Approximately forty costumes designed by Danilo Donati for Pier Paolo Pasolini’s films, created and still safeguarded today at Sartoria Farani, and a selection of wooden hat blocks from the Pieroni Laboratory, used to create the hats worn in Pasolini’s films – the hat blocks’ presence lends a mysterious character to the atelier’s space – are the ideal starting point from which Embodying Pasolini was born and developed in the dramaturgy created by Saillard and Swinton.
Embodying Pasolini is part of Rome’s ROMAISON festival, a project dedicated to exploring the relationship between costume and fashion.

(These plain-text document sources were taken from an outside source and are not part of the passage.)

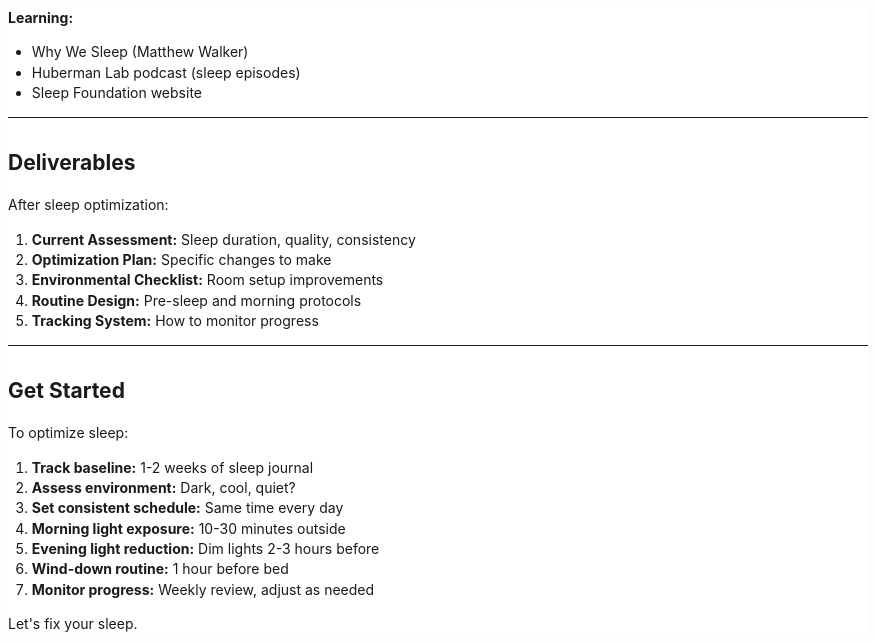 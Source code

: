 **Learning:**
- Why We Sleep (Matthew Walker)
- Huberman Lab podcast (sleep episodes)
- Sleep Foundation website

---

## Deliverables

After sleep optimization:

1. **Current Assessment:** Sleep duration, quality, consistency
2. **Optimization Plan:** Specific changes to make
3. **Environmental Checklist:** Room setup improvements
4. **Routine Design:** Pre-sleep and morning protocols
5. **Tracking System:** How to monitor progress

---

## Get Started

To optimize sleep:
1. **Track baseline:** 1-2 weeks of sleep journal
2. **Assess environment:** Dark, cool, quiet?
3. **Set consistent schedule:** Same time every day
4. **Morning light exposure:** 10-30 minutes outside
5. **Evening light reduction:** Dim lights 2-3 hours before
6. **Wind-down routine:** 1 hour before bed
7. **Monitor progress:** Weekly review, adjust as needed

Let's fix your sleep. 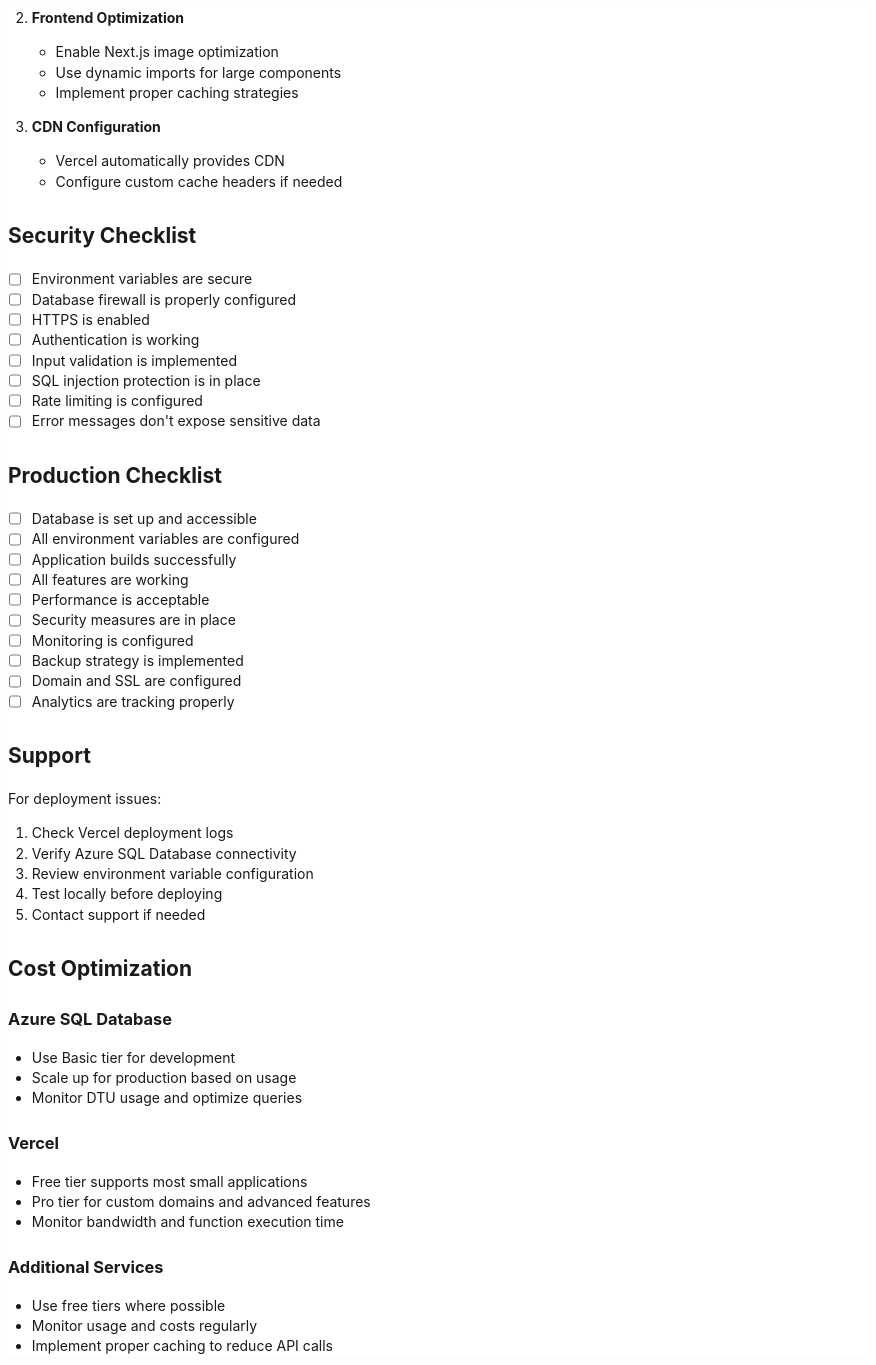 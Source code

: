 2. **Frontend Optimization**
   - Enable Next.js image optimization
   - Use dynamic imports for large components
   - Implement proper caching strategies

3. **CDN Configuration**
   - Vercel automatically provides CDN
   - Configure custom cache headers if needed

## Security Checklist

- [ ] Environment variables are secure
- [ ] Database firewall is properly configured
- [ ] HTTPS is enabled
- [ ] Authentication is working
- [ ] Input validation is implemented
- [ ] SQL injection protection is in place
- [ ] Rate limiting is configured
- [ ] Error messages don't expose sensitive data

## Production Checklist

- [ ] Database is set up and accessible
- [ ] All environment variables are configured
- [ ] Application builds successfully
- [ ] All features are working
- [ ] Performance is acceptable
- [ ] Security measures are in place
- [ ] Monitoring is configured
- [ ] Backup strategy is implemented
- [ ] Domain and SSL are configured
- [ ] Analytics are tracking properly

## Support

For deployment issues:
1. Check Vercel deployment logs
2. Verify Azure SQL Database connectivity
3. Review environment variable configuration
4. Test locally before deploying
5. Contact support if needed

## Cost Optimization

### Azure SQL Database
- Use Basic tier for development
- Scale up for production based on usage
- Monitor DTU usage and optimize queries

### Vercel
- Free tier supports most small applications
- Pro tier for custom domains and advanced features
- Monitor bandwidth and function execution time

### Additional Services
- Use free tiers where possible
- Monitor usage and costs regularly
- Implement proper caching to reduce API calls
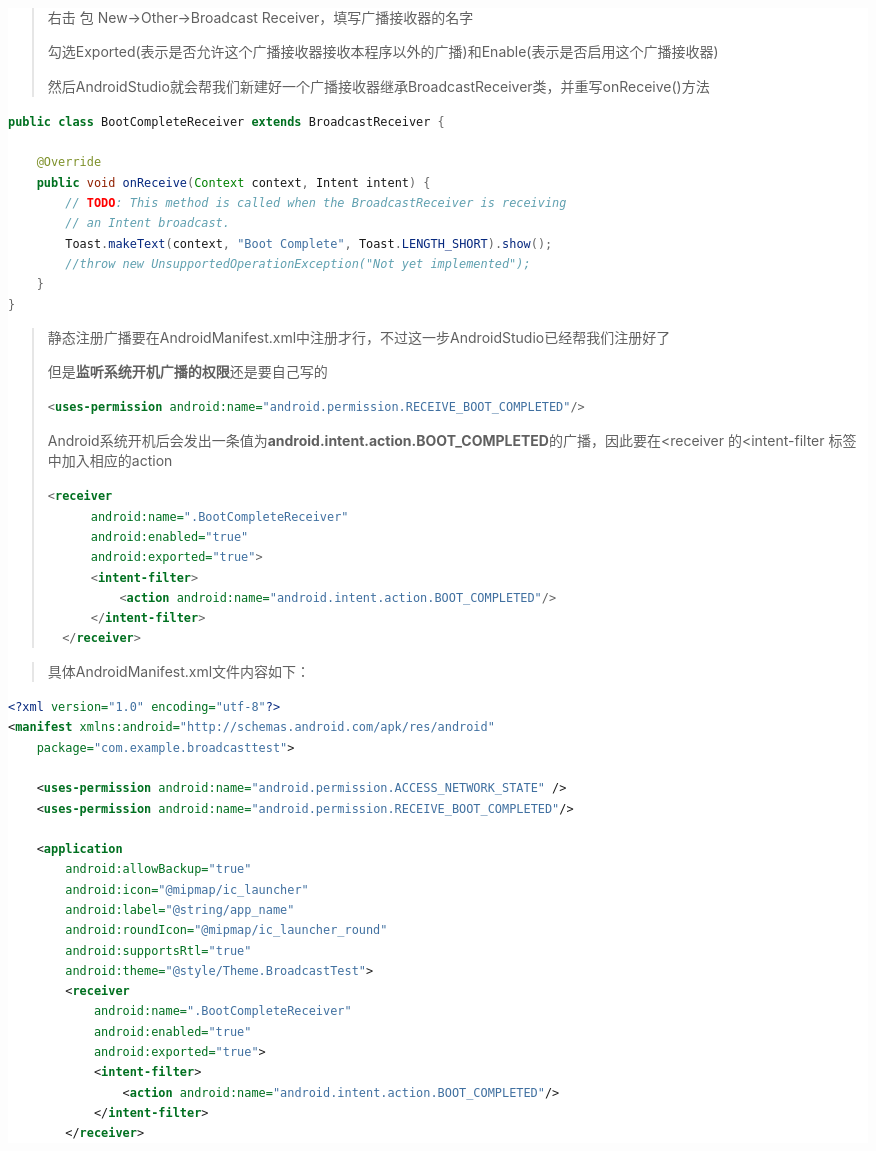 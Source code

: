 >右击 包 New->Other->Broadcast Receiver，填写广播接收器的名字
>
>勾选Exported(表示是否允许这个广播接收器接收本程序以外的广播)和Enable(表示是否启用这个广播接收器)
>
>然后AndroidStudio就会帮我们新建好一个广播接收器继承BroadcastReceiver类，并重写onReceive()方法

```java
public class BootCompleteReceiver extends BroadcastReceiver {

    @Override
    public void onReceive(Context context, Intent intent) {
        // TODO: This method is called when the BroadcastReceiver is receiving
        // an Intent broadcast.
        Toast.makeText(context, "Boot Complete", Toast.LENGTH_SHORT).show();
        //throw new UnsupportedOperationException("Not yet implemented");
    }
}
```

>静态注册广播要在AndroidManifest.xml中注册才行，不过这一步AndroidStudio已经帮我们注册好了
>
>但是**监听系统开机广播的权限**还是要自己写的
>
>```xml
><uses-permission android:name="android.permission.RECEIVE_BOOT_COMPLETED"/>
>```
>
>Android系统开机后会发出一条值为**android.intent.action.BOOT_COMPLETED**的广播，因此要在<receiver 的<intent-filter 标签中加入相应的action
>
>```xml
><receiver
>       android:name=".BootCompleteReceiver"
>       android:enabled="true"
>       android:exported="true">
>       <intent-filter>
>           <action android:name="android.intent.action.BOOT_COMPLETED"/>
>       </intent-filter>
>   </receiver>
>```

>具体AndroidManifest.xml文件内容如下：

```xml
<?xml version="1.0" encoding="utf-8"?>
<manifest xmlns:android="http://schemas.android.com/apk/res/android"
    package="com.example.broadcasttest">

    <uses-permission android:name="android.permission.ACCESS_NETWORK_STATE" />
    <uses-permission android:name="android.permission.RECEIVE_BOOT_COMPLETED"/>

    <application
        android:allowBackup="true"
        android:icon="@mipmap/ic_launcher"
        android:label="@string/app_name"
        android:roundIcon="@mipmap/ic_launcher_round"
        android:supportsRtl="true"
        android:theme="@style/Theme.BroadcastTest">
        <receiver
            android:name=".BootCompleteReceiver"
            android:enabled="true"
            android:exported="true">
            <intent-filter>
                <action android:name="android.intent.action.BOOT_COMPLETED"/>
            </intent-filter>
        </receiver>
```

From The Gospel According to Matthew, to The Hawks and the Sparrows, Oedipus Rex, Porcile, The Decameron, The Canterbury Tales, Arabian Nights, to Salò or the 120 days of Sodom, the costumes – garments, coats, as fragile creations of intertwined and dyed threads – recreate a cinematography “emptied” of the actors’ bodies, in which the performative action took place. Almost as if they were prisoners of a statuary state, reduced to silence – some never even seen again after shooting – the costumes become the subject and object of an evocative practice, they traverse the duration of the performance, in which the public was also invited to intervene.
It was Tilda Swinton trying on the above mentioned costumes, testing their consistency and memory by giving them a body. Not by recreating the role to which they were assigned, but by exploring the lack, the absence, and suggesting the contrast between power and action. “It is up to her,” writes Olivier Saillard, “to conjure from a sleeve’s holes and gaps what a dialogue, an exchange between actors or a scene consisted in.”
Embodying Pasolini was promoted by Roma Capitale, organized by Zétema Progetto Cultura with the collaboration of Azienda Speciale PalaExpo and produced by StudiOlivierSaillard with Aymar Crosnier’s coordination. Artistic collaboration by Gaël Mamine.